What the task requires
Search each line of the data for the word "constituency"; copy every line where it is found.

Collected data:
►

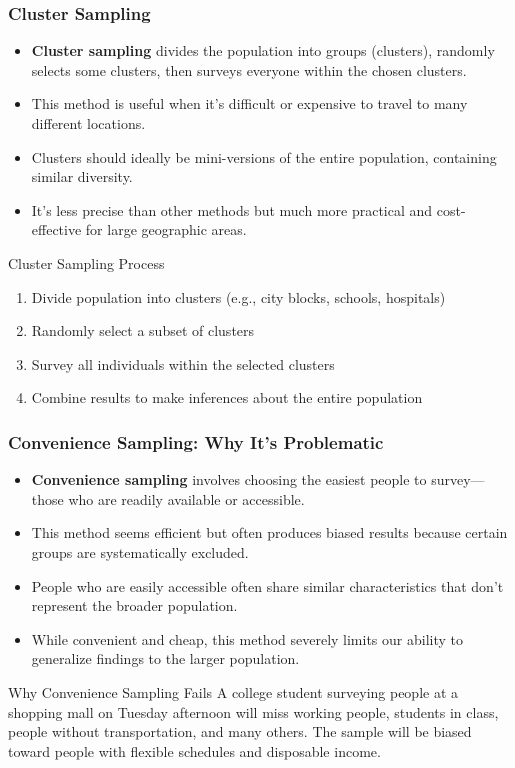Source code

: \documentclass{beamer}
\begin{document}
	\begin{frame}
		\frametitle{Cluster Sampling}
		
		\begin{itemize}
			\item \textbf{Cluster sampling} divides the population into groups (clusters), randomly selects some clusters, then surveys everyone within the chosen clusters.
			\item This method is useful when it's difficult or expensive to travel to many different locations.
			\item Clusters should ideally be mini-versions of the entire population, containing similar diversity.
			\item It's less precise than other methods but much more practical and cost-effective for large geographic areas.
		\end{itemize}
		
		\begin{block}{Cluster Sampling Process}
			\begin{enumerate}
				\item Divide population into clusters (e.g., city blocks, schools, hospitals)
				\item Randomly select a subset of clusters
				\item Survey all individuals within the selected clusters
				\item Combine results to make inferences about the entire population
			\end{enumerate}
		\end{block}
		
	\end{frame}
	
	\begin{frame}
		\frametitle{Convenience Sampling: Why It's Problematic}
		
		\begin{itemize}
			\item \textbf{Convenience sampling} involves choosing the easiest people to survey—those who are readily available or accessible.
			\item This method seems efficient but often produces biased results because certain groups are systematically excluded.
			\item People who are easily accessible often share similar characteristics that don't represent the broader population.
			\item While convenient and cheap, this method severely limits our ability to generalize findings to the larger population.
		\end{itemize}
		
		\begin{alertblock}{Why Convenience Sampling Fails}
			A college student surveying people at a shopping mall on Tuesday afternoon will miss working people, students in class, people without transportation, and many others. The sample will be biased toward people with flexible schedules and disposable income.
		\end{alertblock}
		
	\end{frame}
	
\end{document}
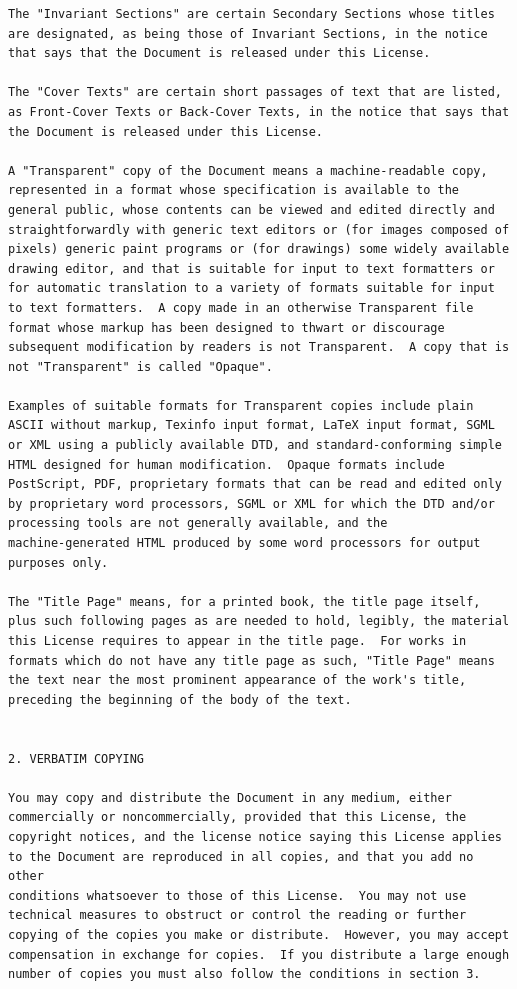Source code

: \documentclass[12pt]{report}
\begin{document}
\begin{verbatim}
The "Invariant Sections" are certain Secondary Sections whose titles
are designated, as being those of Invariant Sections, in the notice
that says that the Document is released under this License.

The "Cover Texts" are certain short passages of text that are listed,
as Front-Cover Texts or Back-Cover Texts, in the notice that says that
the Document is released under this License.

A "Transparent" copy of the Document means a machine-readable copy,
represented in a format whose specification is available to the
general public, whose contents can be viewed and edited directly and
straightforwardly with generic text editors or (for images composed of
pixels) generic paint programs or (for drawings) some widely available
drawing editor, and that is suitable for input to text formatters or
for automatic translation to a variety of formats suitable for input
to text formatters.  A copy made in an otherwise Transparent file
format whose markup has been designed to thwart or discourage
subsequent modification by readers is not Transparent.  A copy that is
not "Transparent" is called "Opaque".

Examples of suitable formats for Transparent copies include plain
ASCII without markup, Texinfo input format, LaTeX input format, SGML
or XML using a publicly available DTD, and standard-conforming simple
HTML designed for human modification.  Opaque formats include
PostScript, PDF, proprietary formats that can be read and edited only
by proprietary word processors, SGML or XML for which the DTD and/or
processing tools are not generally available, and the
machine-generated HTML produced by some word processors for output
purposes only.

The "Title Page" means, for a printed book, the title page itself,
plus such following pages as are needed to hold, legibly, the material
this License requires to appear in the title page.  For works in
formats which do not have any title page as such, "Title Page" means
the text near the most prominent appearance of the work's title,
preceding the beginning of the body of the text.


2. VERBATIM COPYING

You may copy and distribute the Document in any medium, either
commercially or noncommercially, provided that this License, the
copyright notices, and the license notice saying this License applies
to the Document are reproduced in all copies, and that you add no other
conditions whatsoever to those of this License.  You may not use
technical measures to obstruct or control the reading or further
copying of the copies you make or distribute.  However, you may accept
compensation in exchange for copies.  If you distribute a large enough
number of copies you must also follow the conditions in section 3.


\end{verbatim}
\end{document}
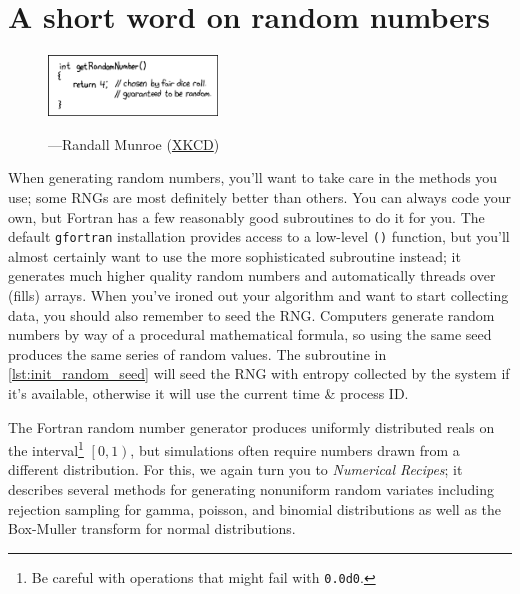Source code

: \chapter{A short word on random numbers}
\label{chap:Random numbers}
\begin{figure}[h!]
  \centering
  \includegraphics[width=0.4\textwidth]{figures/random_number.png}

  \hspace*{\fill}---Randall Munroe (\href{http://xkcd.com/221/}{XKCD})
\end{figure}
When generating random numbers, you'll want to take care in the methods you use; some RNGs are most definitely better than others.
You can always code your own, but Fortran has a few reasonably good subroutines to do it for you.
The default \texttt{gfortran} installation provides access to a low-level \texttt{()} function, but you'll almost certainly want to use the more sophisticated  subroutine instead; it generates much higher quality random numbers and automatically threads over (fills) arrays.
When you've ironed out your algorithm and want to start collecting data, you should also remember to seed the RNG.
Computers generate random numbers by way of a procedural mathematical formula, so using the same seed produces the same series of random values.
The subroutine in \autoref{lst:init_random_seed} will seed the RNG with entropy collected by the system if it's available, otherwise it will use the current time \& process ID.


The Fortran random number generator produces uniformly distributed reals on the interval\footnote{Be careful with operations that might fail with \texttt{0.0d0}.} $\left[0, 1\right)$, but simulations often require numbers drawn from a different distribution. 
  For this, we again turn you to \emph{Numerical Recipes}; it describes several methods for generating nonuniform random variates including rejection sampling for gamma, poisson, and binomial distributions as well as the Box-Muller transform for normal distributions. 
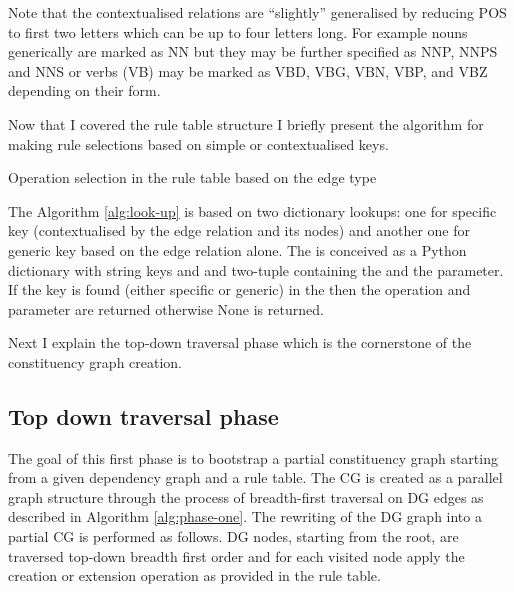 Note that the contextualised relations are ``slightly'' generalised by reducing POS to first two letters which can be up to four letters long. For example nouns generically are marked as NN but they may be further specified as NNP, NNPS and NNS or verbs (VB) may be marked as VBD, VBG, VBN, VBP, and VBZ depending on their form. 

Now that I covered the rule table structure I briefly present the algorithm for making rule selections based on simple or contextualised keys.  

\begin{algorithm}[!ht]
    \Input{ \rt, \edge}
    \Output{ \rrule}
    \caption{Operation selection in the rule table based on the edge type}
    \label{alg:look-up}
\end{algorithm}

The Algorithm \ref{alg:look-up} is based on two dictionary lookups: one for specific key (contextualised by the edge relation and its nodes) and another one for generic key based on the edge relation alone. The \rt is conceived as a Python dictionary with string keys and and two-tuple containing the \operation and the \elementType parameter. If the key is found (either specific or generic) in the \rt then the operation and parameter are returned otherwise None is returned. 

Next I explain the top-down traversal phase which is the cornerstone of the constituency graph creation. 

\subsection{Top down traversal phase}
\label{sec:first-phase}
The goal of this first phase is to bootstrap a partial constituency graph starting from a given dependency graph and a rule table. The CG is created as a parallel graph structure through the process of breadth-first traversal on DG edges as described in Algorithm \ref{alg:phase-one}. The rewriting of the DG graph into a partial CG is performed as follows. DG nodes, starting from the root, are traversed top-down breadth first order and for each visited node apply the creation or extension operation as provided in the rule table.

◄

Completed task
Next I explain the top-down traversal phase which is the cornerstone of the constituency graph creation. 
The goal of this first phase is to bootstrap a partial constituency graph starting from a given dependency graph and a rule table. The CG is created as a parallel graph structure through the process of breadth-first traversal on DG edges as described in Algorithm \ref{alg:phase-one}. The rewriting of the DG graph into a partial CG is performed as follows. DG nodes, starting from the root, are traversed top-down breadth first order and for each visited node apply the creation or extension operation as provided in the rule table.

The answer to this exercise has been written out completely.